§ **HOW TO COMPLETE THIS TASK**: Scan the listing for "badge" and copy out each line that has it.

/---

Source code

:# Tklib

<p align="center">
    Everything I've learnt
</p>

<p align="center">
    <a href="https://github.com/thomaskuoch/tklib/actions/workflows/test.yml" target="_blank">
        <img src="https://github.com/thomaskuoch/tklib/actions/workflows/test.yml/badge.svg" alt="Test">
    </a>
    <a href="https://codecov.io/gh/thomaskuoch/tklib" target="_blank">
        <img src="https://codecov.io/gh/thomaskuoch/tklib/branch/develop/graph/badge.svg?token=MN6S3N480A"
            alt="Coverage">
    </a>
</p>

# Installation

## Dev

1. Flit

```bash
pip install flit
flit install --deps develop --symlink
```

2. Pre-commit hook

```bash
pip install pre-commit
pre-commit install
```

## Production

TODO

\---

§ **FINISHED TASK**:
        <img src="https://github.com/thomaskuoch/tklib/actions/workflows/test.yml/badge.svg" alt="Test">
        <img src="https://codecov.io/gh/thomaskuoch/tklib/branch/develop/graph/badge.svg?token=MN6S3N480A"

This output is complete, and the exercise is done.